汎用ポインタ型変数へint32_t型の値を保存する
これは、裏技的な方法ですが、汎用ポインタ型の変数へ、int32_t型の値を保存することができます。この裏技は「配列の要素をvoid*型で実装したんだけど、あー、これに、整数も保存したいねぇ、どうやるのよ?」という場合に使えます。
#include <stdint.h> #include <stdlib.h> #include <stdio.h> int main(void) { // void*型を要素に持つ配列 void** objects = calloc(sizeof(void*), 10); // int32_t型の値をvoid*型の要素に保存 int32_t num = 5; // int32_t型ををintptr_tにキャスト、さらにvoid*に変換して代入 objects[1] = (void*)(intptr_t)num; // void*型をintptr_tへキャスト、さらにint32_t型へキャストして、取得 int32_t num2 = (int32_t)(intptr_t)objects[1]; printf("%d\n", num2); }
「void*型」と互換性があり、符号あり整数型とも互換性のあるintptr_t型のキャストを挟み込むのがポイントです。

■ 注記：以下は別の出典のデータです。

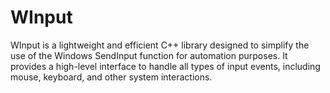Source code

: # WInput
WInput is a lightweight and efficient C++ library designed to simplify the use of the Windows SendInput function for automation purposes. It provides a high-level interface to handle all types of input events, including mouse, keyboard, and other system interactions.
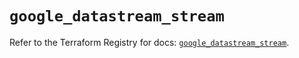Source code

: # `google_datastream_stream`

Refer to the Terraform Registry for docs: [`google_datastream_stream`](https://registry.terraform.io/providers/hashicorp/google-beta/5.24.0/docs/resources/google_datastream_stream).
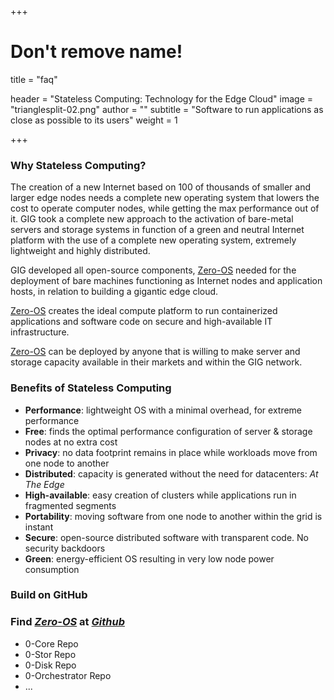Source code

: +++
# Don't remove name!
title = "faq"

header = "Stateless Computing: Technology for the Edge Cloud"
image = "trianglesplit-02.png"
author = ""
subtitle = "Software to run applications as close as possible to its users"
weight = 1

+++

### Why Stateless Computing?

The creation of a new Internet based on 100 of thousands of smaller and larger edge nodes needs a complete new operating system that lowers the cost to operate computer nodes, while getting the max performance out of it. GIG took a complete new approach to the activation of bare-metal servers and storage systems in function of a green and neutral Internet platform with the use of a complete new operating system, extremely lightweight and highly distributed.

GIG developed all open-source components, [Zero-OS](https://github.com/Zero-OS) needed for the deployment of bare machines functioning as Internet nodes and application hosts, in relation to building a gigantic edge cloud.

[Zero-OS](https://github.com/Zero-OS) creates the ideal compute platform to run containerized applications and software code on secure and high-available IT infrastructure.

[Zero-OS](https://github.com/Zero-OS) can be deployed by anyone that is willing to make server and storage capacity available in their markets and within the GIG network.

### Benefits of Stateless Computing

* **Performance**: lightweight OS with a minimal overhead, for extreme performance
* **Free**: finds the optimal performance configuration of server & storage nodes at no extra cost
* **Privacy**: no data footprint remains in place while workloads move from one node to another
* **Distributed**: capacity is generated without the need for datacenters: *At The Edge*
* **High-available**: easy creation of clusters while applications run in fragmented segments
* **Portability**: moving software from one node to another within the grid is instant
* **Secure**: open-source distributed software with transparent code. No security backdoors
* **Green**: energy-efficient OS resulting in very low node power consumption

### Build on GitHub

### Find *[Zero-OS](https://github.com/zero-os)* at *[Github](https://github.com/zero-os)*
* 0-Core Repo
* 0-Stor Repo
* 0-Disk Repo
* 0-Orchestrator Repo
* ...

この裏技的テクニックを使う場合は、32bit環境と64bit環境の両方で動作させるために、int32_tを使うことに注意してください。int64_tを使うと、32bit環境では、正しく動きません。符号なし32bit整数型のuint32_tは、問題なく使うことができます。

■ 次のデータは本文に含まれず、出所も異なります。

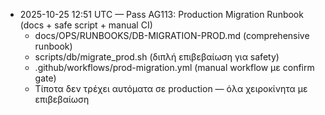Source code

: - 2025-10-25 12:51 UTC — Pass AG113: Production Migration Runbook (docs + safe script + manual CI)
  - docs/OPS/RUNBOOKS/DB-MIGRATION-PROD.md (comprehensive runbook)
  - scripts/db/migrate_prod.sh (διπλή επιβεβαίωση για safety)
  - .github/workflows/prod-migration.yml (manual workflow με confirm gate)
  - Τίποτα δεν τρέχει αυτόματα σε production — όλα χειροκίνητα με επιβεβαίωση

浮動小数点を保存したい場合はfloatなら32bit幅なのでOKです。doubleは64bit幅なので、アウトです。
void型とvoid*型のvoidは同じ意味?
いいえ、void型のvoidは「存在しない」ということを表現する特殊な型です。
一方、「void*型」のvoidの部分は「汎用(どんな型でも)」を意味しています。
void*から他のポイント型への明示的キャストについてどう思いますか?
void*から他のポイント型への明示的キャストについてどう思いますか?
以下のような書き方ですね。
void* memory_block1 = malloc(sizeof(int32_t) * 10); int32_t* nums1 = (int32_t*)memory_block1;
これは、C言語仕様では、特に求められていないことです。一方、C++仕様では、求められていることです。
もしC++について意識する必要ないのであれば、C言語にとっては冗長な書き方になっています。
冗長ですが、もし書いてあっても特別悪い影響はないと思います。
書いていても、特別良い影響があるわけでもないと思います。
言語論争なようなものに巻き込まれがちな分野でもありますが、実用的には、そんなに気にすることはないと思います。